Monologue intérieur, troubles de l'esprit, doutes et questionnements rythment ces pages. Habituée à la lecture "crayon en main", j'ai rarement relevé autant de passages qui me plaisaient, me touchaient, ou réveillaient bien des sentiments enfouis/présents çà et là... J'ai aimé lire ce livre qui nous renvoie à nos choix et confirme à quel point le sentiment amoureux et la vie de couple doivent fuir les certitudes et s'en méfier. Les mots sont justes, les souffrances bien réelles...
" Après les premiers mois de joie aiguë, elle s'était retrouvée désespérée de ne pas atteindre le corps de l'autre et avait souffert bien autant qu'elle avait désiré, c'est-à-dire à un point extrême. Il semble que la vie ne nous apprenne pas grand chose, puisqu'elle recommençait, mais c'est qu'on oublie la souffrance alors que le souvenir de la félicité reste vivant. "
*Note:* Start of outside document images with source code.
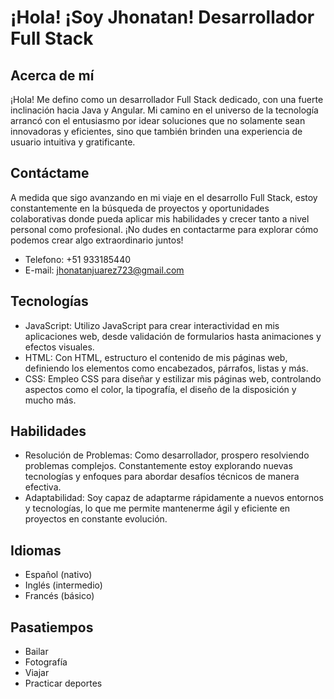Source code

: # ¡Hola! ¡Soy Jhonatan! Desarrollador Full Stack
## Acerca de mí
¡Hola! Me defino como un desarrollador Full Stack dedicado, con una fuerte inclinación hacia Java y Angular. Mi camino en el universo de la tecnología arrancó con el entusiasmo por idear soluciones que no solamente sean innovadoras y eficientes, sino que también brinden una experiencia de usuario intuitiva y gratificante.
## Contáctame
A medida que sigo avanzando en mi viaje en el desarrollo Full Stack, estoy constantemente en la búsqueda de proyectos y oportunidades colaborativas donde pueda aplicar mis habilidades y crecer tanto a nivel personal como profesional. ¡No dudes en contactarme para explorar cómo podemos crear algo extraordinario juntos!
- Telefono: +51 933185440
- E-mail: jhonatanjuarez723@gmail.com
## Tecnologías
- JavaScript: Utilizo JavaScript para crear interactividad en mis aplicaciones web, desde validación de formularios hasta animaciones y efectos visuales.
- HTML: Con HTML, estructuro el contenido de mis páginas web, definiendo los elementos como encabezados, párrafos, listas y más.
- CSS: Empleo CSS para diseñar y estilizar mis páginas web, controlando aspectos como el color, la tipografía, el diseño de la disposición y mucho más.
## Habilidades
- Resolución de Problemas: Como desarrollador, prospero resolviendo problemas complejos. Constantemente estoy explorando nuevas tecnologías y enfoques para abordar desafíos técnicos de manera efectiva.
- Adaptabilidad: Soy capaz de adaptarme rápidamente a nuevos entornos y tecnologías, lo que me permite mantenerme ágil y eficiente en proyectos en constante evolución.
## Idiomas
- Español (nativo)
- Inglés (intermedio)
- Francés (básico)
## Pasatiempos
- Bailar
- Fotografía
- Viajar
- Practicar deportes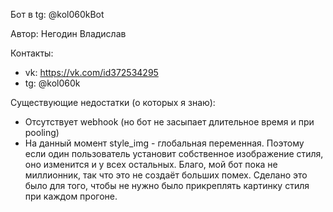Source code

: Бот в tg: @kol060kBot

Автор: Негодин Владислав

Контакты: 
- vk: https://vk.com/id372534295
- tg: @kol060k

Существующие недостатки (о которых я знаю):
- Отсутствует webhook (но бот не засыпает длительное время и при pooling)
- На данный момент style_img - глобальная переменная. Поэтому если один пользователь установит собственное изображение стиля, оно изменится и у всех остальных. Благо, мой бот пока не миллионник, так что это не создаёт больших помех. Сделано это было для того, чтобы не нужно было прикреплять картинку стиля при каждом прогоне.
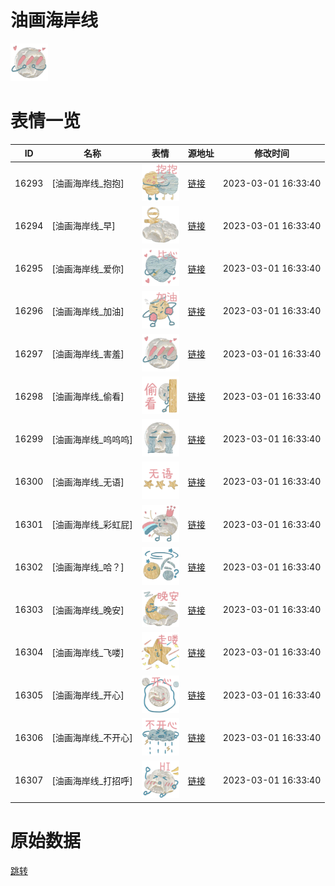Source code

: # 油画海岸线

<img src="./cover.png" height="60" alt="cover" />

# 表情一览

|ID|名称|表情|源地址|修改时间|
|----|----|----|----|----|
|16293|[油画海岸线_抱抱]|<img src="./pic/016293_%5B油画海岸线_抱抱%5D.png" height="60" alt="抱抱"/>|[链接](https://i0.hdslb.com/bfs/garb/b8f95f1c45fa084780fc2f38085b8916e49d43e0.png)|2023-03-01 16:33:40|
|16294|[油画海岸线_早]|<img src="./pic/016294_%5B油画海岸线_早%5D.png" height="60" alt="早"/>|[链接](https://i0.hdslb.com/bfs/garb/a02d55b65ae0cba3c80c92f5aed03e09d1e48937.png)|2023-03-01 16:33:40|
|16295|[油画海岸线_爱你]|<img src="./pic/016295_%5B油画海岸线_爱你%5D.png" height="60" alt="爱你"/>|[链接](https://i0.hdslb.com/bfs/garb/95bf3b2d7d951e2234c95353acfffc2ad6cd90c1.png)|2023-03-01 16:33:40|
|16296|[油画海岸线_加油]|<img src="./pic/016296_%5B油画海岸线_加油%5D.png" height="60" alt="加油"/>|[链接](https://i0.hdslb.com/bfs/garb/d169245f904f38cecbfbf450fd91b669727f76db.png)|2023-03-01 16:33:40|
|16297|[油画海岸线_害羞]|<img src="./pic/016297_%5B油画海岸线_害羞%5D.png" height="60" alt="害羞"/>|[链接](https://i0.hdslb.com/bfs/garb/9236efca3374ea7181613af54c882b875ba1ef11.png)|2023-03-01 16:33:40|
|16298|[油画海岸线_偷看]|<img src="./pic/016298_%5B油画海岸线_偷看%5D.png" height="60" alt="偷看"/>|[链接](https://i0.hdslb.com/bfs/garb/8628dd5be6b38ae4e6bccd30b03c149af32fd48b.png)|2023-03-01 16:33:40|
|16299|[油画海岸线_呜呜呜]|<img src="./pic/016299_%5B油画海岸线_呜呜呜%5D.png" height="60" alt="呜呜呜"/>|[链接](https://i0.hdslb.com/bfs/garb/004c277f2ae0580d92c5b1c2acb22279caa885a0.png)|2023-03-01 16:33:40|
|16300|[油画海岸线_无语]|<img src="./pic/016300_%5B油画海岸线_无语%5D.png" height="60" alt="无语"/>|[链接](https://i0.hdslb.com/bfs/garb/97dea762aea21501b42db1a073794774a5c7fd5a.png)|2023-03-01 16:33:40|
|16301|[油画海岸线_彩虹屁]|<img src="./pic/016301_%5B油画海岸线_彩虹屁%5D.png" height="60" alt="彩虹屁"/>|[链接](https://i0.hdslb.com/bfs/garb/c7d3826e90f47bc80ea22f07723c186088b947d2.png)|2023-03-01 16:33:40|
|16302|[油画海岸线_哈？]|<img src="./pic/016302_%5B油画海岸线_哈？%5D.png" height="60" alt="哈？"/>|[链接](https://i0.hdslb.com/bfs/garb/8ca6f7c767b58183786a1b82317382197207e3aa.png)|2023-03-01 16:33:40|
|16303|[油画海岸线_晚安]|<img src="./pic/016303_%5B油画海岸线_晚安%5D.png" height="60" alt="晚安"/>|[链接](https://i0.hdslb.com/bfs/garb/c9e3a4314afbff49988bc4db9a8ceffa4df592b9.png)|2023-03-01 16:33:40|
|16304|[油画海岸线_飞喽]|<img src="./pic/016304_%5B油画海岸线_飞喽%5D.png" height="60" alt="飞喽"/>|[链接](https://i0.hdslb.com/bfs/garb/1762effd0378d5fecae58ee90d078541e6a10a3c.png)|2023-03-01 16:33:40|
|16305|[油画海岸线_开心]|<img src="./pic/016305_%5B油画海岸线_开心%5D.png" height="60" alt="开心"/>|[链接](https://i0.hdslb.com/bfs/garb/33b5d6065e64d17a60c0d6b7b5e722d1980a1213.png)|2023-03-01 16:33:40|
|16306|[油画海岸线_不开心]|<img src="./pic/016306_%5B油画海岸线_不开心%5D.png" height="60" alt="不开心"/>|[链接](https://i0.hdslb.com/bfs/garb/e7579bfedc13b89009d210059d1dcbef37b497a7.png)|2023-03-01 16:33:40|
|16307|[油画海岸线_打招呼]|<img src="./pic/016307_%5B油画海岸线_打招呼%5D.png" height="60" alt="打招呼"/>|[链接](https://i0.hdslb.com/bfs/garb/1825215760fd56653f203046e471223135957f27.png)|2023-03-01 16:33:40|

# 原始数据

[跳转](./raw.json)

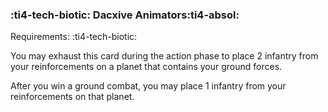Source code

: ### :ti4-tech-biotic: **Dacxive Animators**:ti4-absol:

Requirements: :ti4-tech-biotic:

You may exhaust this card during the action phase to place 2 infantry from your reinforcements on a planet that contains your ground forces.

After you win a ground combat, you may place 1 infantry from your reinforcements on that planet.
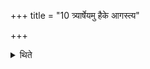 +++
title = "10 त्र्यार्षेयमु हैके आगस्त्य"

+++

<details><summary>थिते</summary>

10. According to some there are three R̥ṣis of them. (The Hotr̥ says) : O Āgastya, Dārḍhacyuta, Aidhmavāha. (The Adhvaryu says): In the manner of Idhmavāha, Dr̥ḍhacyuta, Agasti.  
</details>

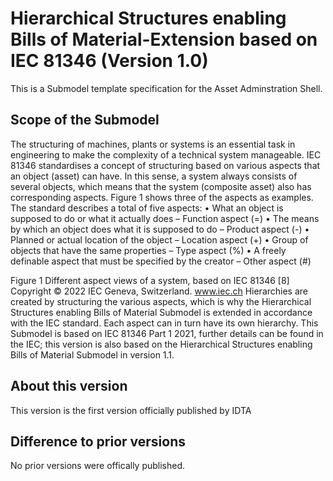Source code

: # Hierarchical Structures enabling Bills of Material-Extension based on IEC 81346 (Version 1.0)

This is a Submodel template specification for the Asset Adminstration Shell.

## Scope of the Submodel 

The structuring of machines, plants or systems is an essential task in engineering to make the complexity of a technical system manageable. IEC 81346 standardises a concept of structuring based on various aspects that an object (asset) can have. In this sense, a system always consists of several objects, which means that the system (composite asset) also has corresponding aspects. Figure 1 shows three of the aspects as examples. The standard describes a total of five aspects:
•	What an object is supposed to do or what it actually does – Function aspect (=)
•	The means by which an object does what it is supposed to do – Product aspect (-)
•	Planned or actual location of the object – Location aspect (+)
•	Group of objects that have the same properties – Type aspect (%)
•	A freely definable aspect that must be specified by the creator – Other aspect (#)
 
Figure 1 Different aspect views of a system, based on IEC 81346 [8]
 Copyright © 2022 IEC Geneva, Switzerland. www.iec.ch
Hierarchies are created by structuring the various aspects, which is why the Hierarchical Structures enabling Bills of Material Submodel is extended in accordance with the IEC standard. Each aspect can in turn have its own hierarchy. 
This Submodel is based on IEC 81346 Part 1 2021, further details can be found in the IEC; this version is also based on the Hierarchical Structures enabling Bills of Material Submodel in version 1.1.

## About this version

This version is the first version officially published by IDTA


## Difference to prior versions

No prior versions were offically published.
Un bémol toutefois... Si de passages en passages les citations relevées sont nombreuses, j'ai eu l'impression en refermant le livre d'un manque d'unité. Est-ce lié à ma lecture un peu décousue? Je ne sais pas vraiment. A vrai dire, je crois que je me suis parfois perdue dans les méandres introspectifs d'Anne, non pas par ennui, ni par lassitude, mais j'ai fini par "soupirer" en attendant l'heure fatidique du choix. Celui qui fait tout basculer. Celui qui quelle que soit la direction qu'il prend n'est pas forcément/toujours le bon. L'évidence est pourtant là: elle aime, se retrouve déchirée à l'idée de devoir faire CE choix. Alors effectivement, oui, il est indéniable que l'on peut quitter quelqu'un qu'on aime. Je crois que c'est là une des plus difficiles et déchirantes décisions à prendre. Le personnage d'Anna incarne bien toute la tension qu'implique un tel bouleversement. Dans cette fine analyse du sentiment amoureux, Anne Serre s'attaque à un grand topos romanesque et va un peu plus loin qu'une certaine Madame de La Fayette qui avait elle, fait le choix de donner tant de retenue à sa princesse de Clèves...
Challenge 1% de la rentrée littéraire.